- **Material for this exercise**:
::::::::::
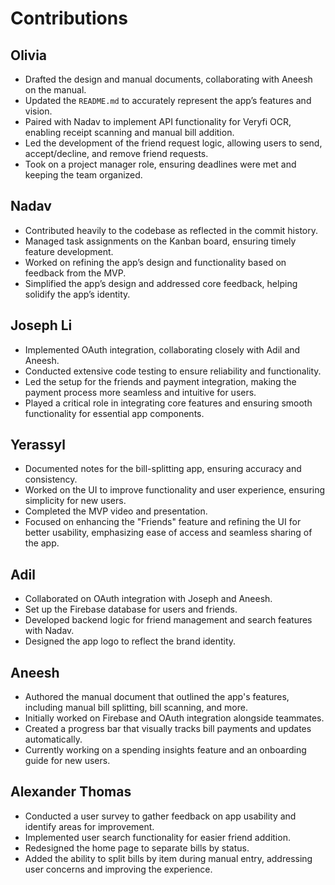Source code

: # Contributions

## Olivia  
- Drafted the design and manual documents, collaborating with Aneesh on the manual.  
- Updated the `README.md` to accurately represent the app’s features and vision.  
- Paired with Nadav to implement API functionality for Veryfi OCR, enabling receipt scanning and manual bill addition.  
- Led the development of the friend request logic, allowing users to send, accept/decline, and remove friend requests.  
- Took on a project manager role, ensuring deadlines were met and keeping the team organized.

## Nadav  
- Contributed heavily to the codebase as reflected in the commit history.  
- Managed task assignments on the Kanban board, ensuring timely feature development.  
- Worked on refining the app’s design and functionality based on feedback from the MVP.  
- Simplified the app’s design and addressed core feedback, helping solidify the app’s identity.

## Joseph Li
- Implemented OAuth integration, collaborating closely with Adil and Aneesh.  
- Conducted extensive code testing to ensure reliability and functionality.  
- Led the setup for the friends and payment integration, making the payment process more seamless and intuitive for users.  
- Played a critical role in integrating core features and ensuring smooth functionality for essential app components.  

## Yerassyl  
- Documented notes for the bill-splitting app, ensuring accuracy and consistency.  
- Worked on the UI to improve functionality and user experience, ensuring simplicity for new users.  
- Completed the MVP video and presentation.  
- Focused on enhancing the "Friends" feature and refining the UI for better usability, emphasizing ease of access and seamless sharing of the app.  

## Adil  
- Collaborated on OAuth integration with Joseph and Aneesh.  
- Set up the Firebase database for users and friends.  
- Developed backend logic for friend management and search features with Nadav.  
- Designed the app logo to reflect the brand identity.  

## Aneesh  
- Authored the manual document that outlined the app's features, including manual bill splitting, bill scanning, and more.  
- Initially worked on Firebase and OAuth integration alongside teammates.  
- Created a progress bar that visually tracks bill payments and updates automatically.  
- Currently working on a spending insights feature and an onboarding guide for new users.

## Alexander Thomas  
- Conducted a user survey to gather feedback on app usability and identify areas for improvement.  
- Implemented user search functionality for easier friend addition.  
- Redesigned the home page to separate bills by status.  
- Added the ability to split bills by item during manual entry, addressing user concerns and improving the experience.
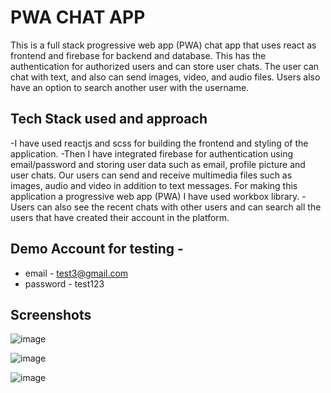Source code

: # PWA CHAT APP

This is a full stack progressive web app (PWA) chat app that uses react as frontend and firebase for backend and database. This has the authentication for authorized users and can store user chats. The user can chat with text, and also can send images, video, and audio files. Users also have an option to search another user with the username.

## Tech Stack used and approach

-I have used reactjs and scss for building the frontend and styling of the application. 
-Then I have integrated firebase for authentication using email/password and storing user data such as email, profile picture and user chats. Our users can send and receive multimedia files such as images, audio and video in addition to text messages. For making this application a progressive web app (PWA) I have used workbox library. 
-Users can also see the recent chats with other users and can search all the users that have created their account in the platform.

## Demo Account for testing - 
- email - test3@gmail.com
- password - test123


## Screenshots

![image](https://github.com/HarshS1611/PWA_Chat_App/assets/81004813/b55158c8-16e5-4afd-9616-a6cdb2a2b18f)

![image](https://github.com/HarshS1611/PWA_Chat_App/assets/81004813/618c4f73-1b57-4423-8c77-0d54e749600f)

![image](https://github.com/HarshS1611/PWA_Chat_App/assets/81004813/12cac564-4252-45b4-9a10-fa84a4159bbe)



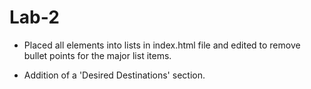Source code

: # Lab-2

- Placed all elements into lists in index.html file and edited to remove bullet points for the major list items.

- Addition of a 'Desired Destinations' section.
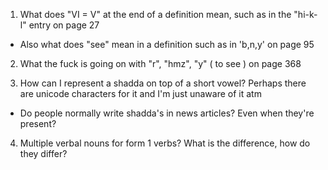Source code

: 1. What does "VI = V" at the end of a definition mean, such as in the "hi-k-l" entry on page 27
  - Also what does "see" mean in a definition such as in 'b,n,y' on page 95

2. What the fuck is going on with "r", "hmz", "y" ( to see ) on page 368

3. How can I represent a shadda on top of a short vowel? Perhaps there are unicode characters for it and I'm just unaware of it atm
  - Do people normally write shadda's in news articles? Even when they're present?

4. Multiple verbal nouns for form 1 verbs? What is the difference, how do they differ?
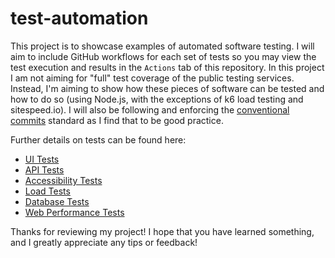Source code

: # test-automation

This project is to showcase examples of automated software testing.
I will aim to include GitHub workflows for each set of tests so you may view
the test execution and results in the `Actions` tab of this repository.
In this project I am not aiming for "full" test coverage of the public testing services.
Instead, I'm aiming to show how these pieces of software can be tested and how to do so
(using Node.js, with the exceptions of k6 load testing and sitespeed.io).
I will also be following and enforcing the [conventional commits](https://www.conventionalcommits.org/en/v1.0.0/#summary)
standard as I find that to be good practice.

Further details on tests can be found here:

- [UI Tests](./tests/ui/README.md)
- [API Tests](./tests/api/README.md)
- [Accessibility Tests](./tests/accessibility/README.md)
- [Load Tests](./tests/load/README.md)
- [Database Tests](./tests/data/README.md)
- [Web Performance Tests](./tests/web-performance/README.md)

Thanks for reviewing my project! I hope that you have learned something,
and I greatly appreciate any tips or feedback!
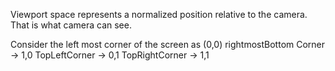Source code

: Viewport space represents a normalized position relative to the camera. 
That is what camera can see. 

Consider the left most corner of the screen as (0,0)
rightmostBottom Corner -> 1,0
TopLeftCorner -> 0,1 
TopRightCorner -> 1,1
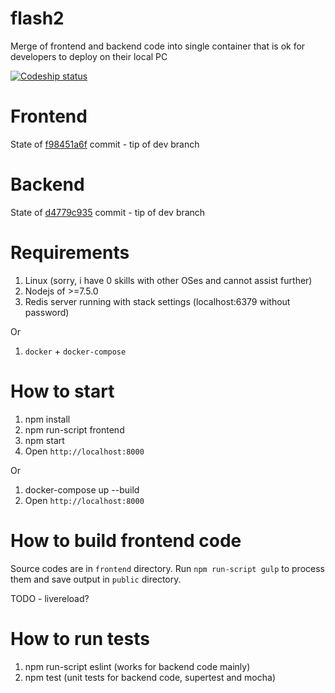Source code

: # flash2
Merge of frontend and backend code into single container that is ok for developers to deploy on their local PC



[![Codeship status](https://codeship.com/projects/205942/status?branch=master)](https://codeship.com/projects/205942/status?branch=master)


Frontend
===================
State of [f98451a6f](https://github.com/starlightgroup/flashlightsforever/commit/f98451a6ffbf929566b595ad129e1eb37b329182) commit - tip of dev branch


Backend
==================
State of [d4779c935](https://github.com/starlightgroup/node-api/commit/d4779c9352b94a78648ad0ea304d666bc6830636) commit - tip of dev branch


Requirements
=================

1. Linux (sorry, i have 0 skills with other OSes and cannot assist further)
2. Nodejs of >=7.5.0
3. Redis server running with stack settings (localhost:6379 without password)

Or

1. `docker` + `docker-compose`


How to start
=================


1. npm install
2. npm run-script frontend
3. npm start
4. Open `http://localhost:8000`


Or

1. docker-compose up --build
2. Open `http://localhost:8000`

How to build frontend code
==================

Source codes are in `frontend` directory.
Run `npm run-script gulp` to process them and save output in `public` directory.

TODO - livereload?


How to run tests
==================

1. npm run-script eslint (works for backend code mainly)
2. npm test (unit tests for backend code, supertest and mocha)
::::::::::
Reproduce the listing above exactly from the line containing "- Redesigned the" up to and including the line containing "2. What the", omitting any images and everything outside those lines.

- **Response to this task**:
- Redesigned the home page to separate bills by status.  
- Added the ability to split bills by item during manual entry, addressing user concerns and improving the experience.
Source code

: # PWA CHAT APP

This is a full stack progressive web app (PWA) chat app that uses react as frontend and firebase for backend and database. This has the authentication for authorized users and can store user chats. The user can chat with text, and also can send images, video, and audio files. Users also have an option to search another user with the username.

## Tech Stack used and approach

-I have used reactjs and scss for building the frontend and styling of the application. 
-Then I have integrated firebase for authentication using email/password and storing user data such as email, profile picture and user chats. Our users can send and receive multimedia files such as images, audio and video in addition to text messages. For making this application a progressive web app (PWA) I have used workbox library. 
-Users can also see the recent chats with other users and can search all the users that have created their account in the platform.

## Demo Account for testing - 
- email - test3@gmail.com
- password - test123


## Screenshots

![image](https://github.com/HarshS1611/PWA_Chat_App/assets/81004813/b55158c8-16e5-4afd-9616-a6cdb2a2b18f)

![image](https://github.com/HarshS1611/PWA_Chat_App/assets/81004813/618c4f73-1b57-4423-8c77-0d54e749600f)

![image](https://github.com/HarshS1611/PWA_Chat_App/assets/81004813/12cac564-4252-45b4-9a10-fa84a4159bbe)



Source code

: # Lab-2

- Placed all elements into lists in index.html file and edited to remove bullet points for the major list items.

- Addition of a 'Desired Destinations' section.
Source code

: 1. What does "VI = V" at the end of a definition mean, such as in the "hi-k-l" entry on page 27
  - Also what does "see" mean in a definition such as in 'b,n,y' on page 95

2. What the fuck is going on with "r", "hmz", "y" ( to see ) on page 368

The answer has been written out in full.